The film recounts the tragic final days of Christine Chubbuck, a small-market news anchor in Sarasota, Fla., whose rapidly degenerating personal and professional existence led to her on-air suicide in 1974. This is obviously a very tricky story to address with sufficient sensitivity without coming across as exploitative, and Campos skirts the line a little too closely on more than a few occasions. The director’s aesthetic sensibilities are well-suited to his story’s period setting — and the performances he coaxes out of his central cast are remarkable — but the story itself feels like one that might better have been left untold. (One can only imagine the pain Chubbuck’s loved ones must have endured at the prospect of seeing her sad life and absolutely heart-wrenching death depicted on-screen.) The film never quite overcomes the sense that we’re watching something unspeakably private that should not have been shared in so public a fashion.

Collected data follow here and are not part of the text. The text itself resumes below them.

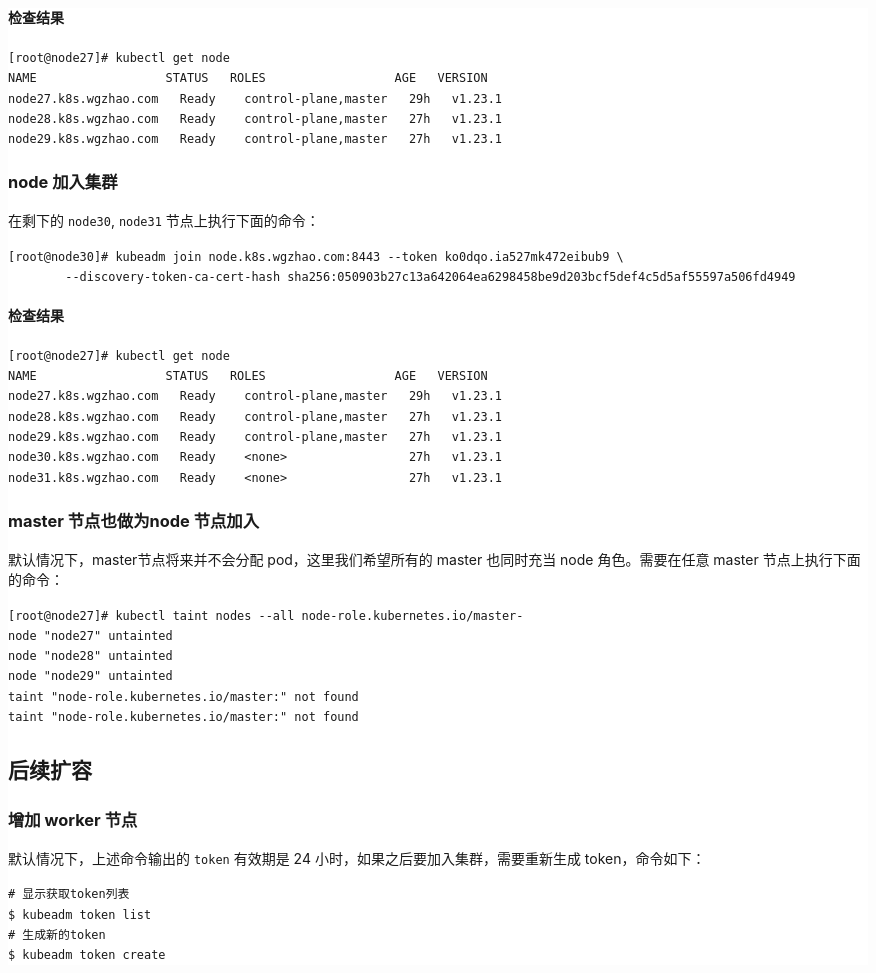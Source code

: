 #### 检查结果

```shell
[root@node27]# kubectl get node
NAME                  STATUS   ROLES                  AGE   VERSION
node27.k8s.wgzhao.com   Ready    control-plane,master   29h   v1.23.1
node28.k8s.wgzhao.com   Ready    control-plane,master   27h   v1.23.1
node29.k8s.wgzhao.com   Ready    control-plane,master   27h   v1.23.1
```

### node 加入集群

在剩下的 `node30`, `node31` 节点上执行下面的命令：



```shell
[root@node30]# kubeadm join node.k8s.wgzhao.com:8443 --token ko0dqo.ia527mk472eibub9 \
        --discovery-token-ca-cert-hash sha256:050903b27c13a642064ea6298458be9d203bcf5def4c5d5af55597a506fd4949
```

#### 检查结果

```shell
[root@node27]# kubectl get node
NAME                  STATUS   ROLES                  AGE   VERSION
node27.k8s.wgzhao.com   Ready    control-plane,master   29h   v1.23.1
node28.k8s.wgzhao.com   Ready    control-plane,master   27h   v1.23.1
node29.k8s.wgzhao.com   Ready    control-plane,master   27h   v1.23.1
node30.k8s.wgzhao.com   Ready    <none>                 27h   v1.23.1
node31.k8s.wgzhao.com   Ready    <none>                 27h   v1.23.1
```

###  master 节点也做为node 节点加入

默认情况下，master节点将来并不会分配 pod，这里我们希望所有的 master 也同时充当 node 角色。需要在任意 master 节点上执行下面的命令：

```shell
[root@node27]# kubectl taint nodes --all node-role.kubernetes.io/master-
node "node27" untainted
node "node28" untainted
node "node29" untainted
taint "node-role.kubernetes.io/master:" not found
taint "node-role.kubernetes.io/master:" not found
```

## 后续扩容

### 增加 worker  节点

默认情况下，上述命令输出的 `token` 有效期是 24 小时，如果之后要加入集群，需要重新生成 token，命令如下：

```shell
# 显示获取token列表
$ kubeadm token list
# 生成新的token
$ kubeadm token create
```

Ultimately, the film is saved from these pitfalls by strong performances from Michael C. Hall and Tracy Letts, as well as a riveting turn from star Rebecca Hall. The actress gracefully balances her character’s inexorable mental disintegration with a humanizing touch that engenders the role with a level of complexity and pathos that outweighs the difficulty of her role. Campos captures the visual environment of his period setting with proficient consistency, prudently allowing his actors to carry the weight of the story without employing any of the heavy-handed visual flourishes — stylistic cues that could’ve detracted from a story that is fundamentally character-driven — that have characterized the director’s previous work.
The central issue with telling a story of this nature is there can be no true character arc when your protagonist’s course is so fatalistically set by both her internal landscape and her external context. When the ending is so brutally certain, it’s almost impossible to maintain narrative momentum and audience engagement. Christine comes about as close to pulling it off as any film I can think of, but the certain knowledge of the unavoidable tragedy awaiting our heroine is a difficult stumbling block to overlook.

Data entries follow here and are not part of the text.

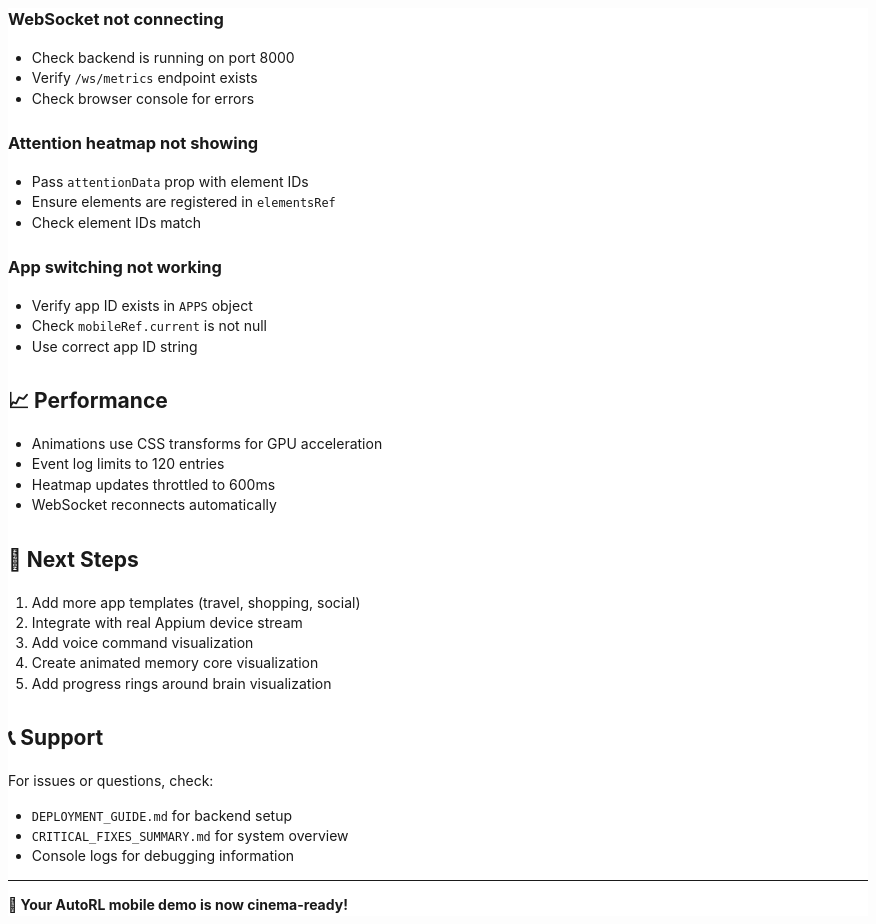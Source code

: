 ### WebSocket not connecting
- Check backend is running on port 8000
- Verify `/ws/metrics` endpoint exists
- Check browser console for errors

### Attention heatmap not showing
- Pass `attentionData` prop with element IDs
- Ensure elements are registered in `elementsRef`
- Check element IDs match

### App switching not working
- Verify app ID exists in `APPS` object
- Check `mobileRef.current` is not null
- Use correct app ID string

## 📈 Performance

- Animations use CSS transforms for GPU acceleration
- Event log limits to 120 entries
- Heatmap updates throttled to 600ms
- WebSocket reconnects automatically

## 🎯 Next Steps

1. Add more app templates (travel, shopping, social)
2. Integrate with real Appium device stream
3. Add voice command visualization
4. Create animated memory core visualization
5. Add progress rings around brain visualization

## 📞 Support

For issues or questions, check:
- `DEPLOYMENT_GUIDE.md` for backend setup
- `CRITICAL_FIXES_SUMMARY.md` for system overview
- Console logs for debugging information

---

**🎉 Your AutoRL mobile demo is now cinema-ready!**
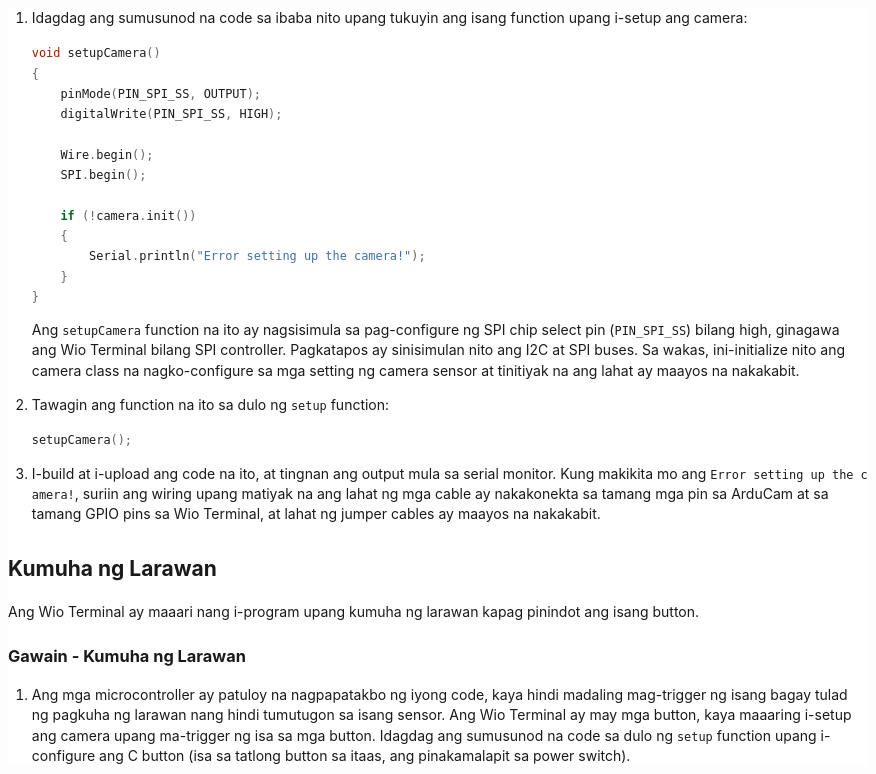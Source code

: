 1. Idagdag ang sumusunod na code sa ibaba nito upang tukuyin ang isang function upang i-setup ang camera:

    ```cpp
    void setupCamera()
    {
        pinMode(PIN_SPI_SS, OUTPUT);
        digitalWrite(PIN_SPI_SS, HIGH);
    
        Wire.begin();
        SPI.begin();
    
        if (!camera.init())
        {
            Serial.println("Error setting up the camera!");
        }
    }
    ```

    Ang `setupCamera` function na ito ay nagsisimula sa pag-configure ng SPI chip select pin (`PIN_SPI_SS`) bilang high, ginagawa ang Wio Terminal bilang SPI controller. Pagkatapos ay sinisimulan nito ang I2C at SPI buses. Sa wakas, ini-initialize nito ang camera class na nagko-configure sa mga setting ng camera sensor at tinitiyak na ang lahat ay maayos na nakakabit.

1. Tawagin ang function na ito sa dulo ng `setup` function:

    ```cpp
    setupCamera();
    ```

1. I-build at i-upload ang code na ito, at tingnan ang output mula sa serial monitor. Kung makikita mo ang `Error setting up the camera!`, suriin ang wiring upang matiyak na ang lahat ng mga cable ay nakakonekta sa tamang mga pin sa ArduCam at sa tamang GPIO pins sa Wio Terminal, at lahat ng jumper cables ay maayos na nakakabit.

## Kumuha ng Larawan

Ang Wio Terminal ay maaari nang i-program upang kumuha ng larawan kapag pinindot ang isang button.

### Gawain - Kumuha ng Larawan

1. Ang mga microcontroller ay patuloy na nagpapatakbo ng iyong code, kaya hindi madaling mag-trigger ng isang bagay tulad ng pagkuha ng larawan nang hindi tumutugon sa isang sensor. Ang Wio Terminal ay may mga button, kaya maaaring i-setup ang camera upang ma-trigger ng isa sa mga button. Idagdag ang sumusunod na code sa dulo ng `setup` function upang i-configure ang C button (isa sa tatlong button sa itaas, ang pinakamalapit sa power switch).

While Paddy Chayefsky and Sidney Lumet dealt with a strikingly similar plot point when they made Network two years after Chubbuck’s death (accounts differ as to whether that film’s onscreen newscaster suicide was based on her or was simply an unfortunate coincidence), the satirical tone of that movie was in service of a greater message. Christine doesn’t seem to share the same sense of purpose, which lends the proceedings an air of near futility. But where the film succeeds is in its capacity to shed light on the workings of a troubled mind and to impart some understanding (insofar as such a thing is possible) of the circumstances that can lead someone to an act as drastic and irrevocable as suicide. This is a film of unquestionably limited commercial appeal, but anyone whose life has been touched by depression will find Christine to be a worthwhile piece of filmmaking on the subject — even if it can be difficult to watch. Rated R for a scene of disturbing violence and for language including some sexual references.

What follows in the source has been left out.